Mitochondrial fusion and fission: The fine-tune balance for cellular homeostasis

Abstract

Mitochondria are highly dynamic, maternally inherited cytoplasmic organelles, which fulfill cellular energy demand through the oxidative phosphorylation system. Besides, they play an active role in calcium and damage-associated molecular patterns signaling, amino acid, and lipid metabolism, and apoptosis. Thus, the maintenance of mitochondrial integrity and homeostasis is extremely critical, which is achieved through continual fusion and fission. Mitochondrial fusion allows the transfer of gene products between mitochondria for optimal functioning, especially under metabolic and environmental stress. On the other hand, fission is crucial for mitochondrial division and quality control. The imbalance between these two processes is associated with various ailments such as cancer, neurodegenerative and cardiovascular diseases. This review discusses the molecular mechanisms that control mitochondrial fusion and fission and how the disruption of mitochondrial dynamics manifests into various disease conditions.

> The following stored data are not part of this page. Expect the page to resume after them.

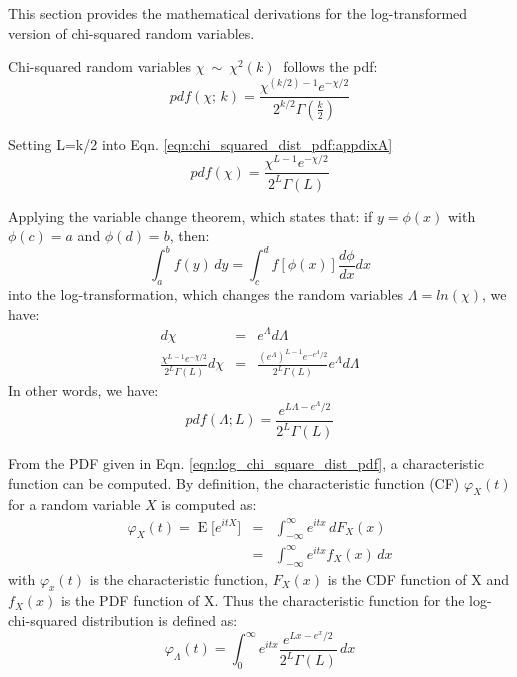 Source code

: \documentclass[journal,12pt,draftcls,onecolumn]{IEEEtran}
\begin{document}
This section provides the mathematical derivations for the log-transformed version of chi-squared random variables.

Chi-squared random variables $\chi\ \sim\ \chi^2(k)\ $ follows the pdf:
\begin{equation}
pdf(\chi;\,k) =
  \frac{\chi^{(k/2)-1} e^{-\chi/2}}{2^{k/2} \Gamma\left(\frac{k}{2}\right)}  
\label{eqn:chi_squared_dist_pdf:appdixA}
\end{equation}

Setting L=k/2 into Eqn. \ref{eqn:chi_squared_dist_pdf:appdixA}
\begin{equation}
pdf(\chi) = \frac{\chi^{L-1}e^{-\chi/2}}{2^L\Gamma(L)}
\end{equation}

Applying the variable change theorem, which states that: if $y=\phi(x)$ with $\phi(c)=a$ and $\phi(d)=b$, then:
\begin{equation}
 \int_a^b \! f(y) \, dy = \int_c^d \! f[\phi(x)] \frac{d\phi}{dx} dx
\end{equation}
into the log-transformation, which changes the random variables $\Lambda=ln(\chi)$, we have:
\begin{eqnarray*}
  d\chi &=& e^\Lambda d\Lambda \\
  \frac{\chi^{L-1}e^{-\chi/2}}{2^L\Gamma(L)} d\chi &=&  \frac{(e^\Lambda)^{L-1}e^{-e^\Lambda/2}}{2^L\Gamma(L)} e^\Lambda d\Lambda
\end{eqnarray*}
In other words, we have:
\begin{equation}
pdf(\Lambda;L) = \frac{e^{L \Lambda -e^\Lambda/2}}{2^L\Gamma(L)}
\label{eqn:log_chi_square_dist_pdf}
\end{equation}

From the PDF given in Eqn. \ref{eqn:log_chi_square_dist_pdf}, a characteristic function can be computed.
By definition, the characteristic function (CF) $\varphi_X(t)$ for a random variable $X$ is computed as:
\begin{eqnarray*}
\varphi_X(t) = \operatorname{E}\big[e^{itX}\big] 
      &=& \int_{-\infty}^\infty e^{itx}\,dF_X(x) \\ 
      &=& \int_{-\infty}^\infty e^{itx} f_X(x)\,dx 
\end{eqnarray*}
with $\varphi_x(t)$ is the characteristic function,
     $F_X(x)$ is the CDF function of X and
     $f_X(x)$ is the PDF function of X.
Thus the characteristic function for the log-chi-squared distribution is defined as: 
\begin{equation}
\varphi_\Lambda(t)=\int_0^\infty e^{itx} \frac{e^{Lx-e^x/2}}{2^L \Gamma(L)}\,dx 
\end{equation}
\end{document}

Keywords: diseases; dynamics; fission; fusion; mitochondria.

Figure 1.

Structure of a mitochondrion showing the outer mitochondrial membrane, inner mitochondrial membrane, intermembrane space and the mitochondrial matrix. Mitochondrial genome residing in the mitochondrial matrix has 37 genes coding for 13 OXPHOS proteins (in red, **), 2 ribosomal RNAs (12s rRNA, 16s rRNA,*), 22 tRNAs (***) and a regulatory D loop region.

Figure 2.

Schematic diagram of the structure of fusion (MFN1, MFN2, OPA1) and fission (DRP1) regulators. MFN1- Mitofusin 1, MFN2- Mitofusin 2, OPA1- Optic atrophy protein 1, DRP1- Dynamin related protein 1, TM- transmembrane, PR- proline rich, HR1- helical repeat 1, HR2- helical repeat 2, N- N terminal, C- C terminal, MTS- mitochondrial targeting sequence, BSE- bundle signaling element.

Figure 3.

The fusion paradigm. Depiction of various steps involved in mitochondrial fusion. (a) GTP binding and hydrolysis leads to a conformational change in the GTPase domains of MFNs resulting in their oligomerization. The oligomerization of the GTPase domains brings about the tethering of the two mitochondria, which facilitates their docking and fusion. (b) A new mechanism of the oligomerization of MFN molecules. Increased oxidized glutathione levels oxidizes two cysteine residues located in the HR2 domains of MFN molecules. This leads to the formation of disulphide bonds between MFN molecules and their oligomerization. MFNs- Mitofusins, OPA1- Optic atrophy protein 1, GTP- Guanosine triphosphate, GDP- Guanosine diphosphate, Pi- inorganic phosphate, HR2- helical repeat 2.

Figure 4.

Mitochondrial fission machinery. The steps involved in mitochondrial fission are as follows- ER tubules contact the mitochondria to mediate constriction before the recruitment of DRP1. After the recruitment of DRP1 to the OMM, it forms a ring like structure, GTP hydrolysis of DRP1 then occurs followed by the recruitment of DNM2 to the mitochondrion-constricted site, where it assembles and completes the division process leading to two daughter mitochondria. ER- Endoplasmic reticulum, DRP1- Dynamin related protein 1, DNM2- Dynamin 2, GTP- Guanosine triphosphate, GDP- Guanosine diphosphate, Pi- inorganic phosphate, OMM- Outer mitochondria membrane.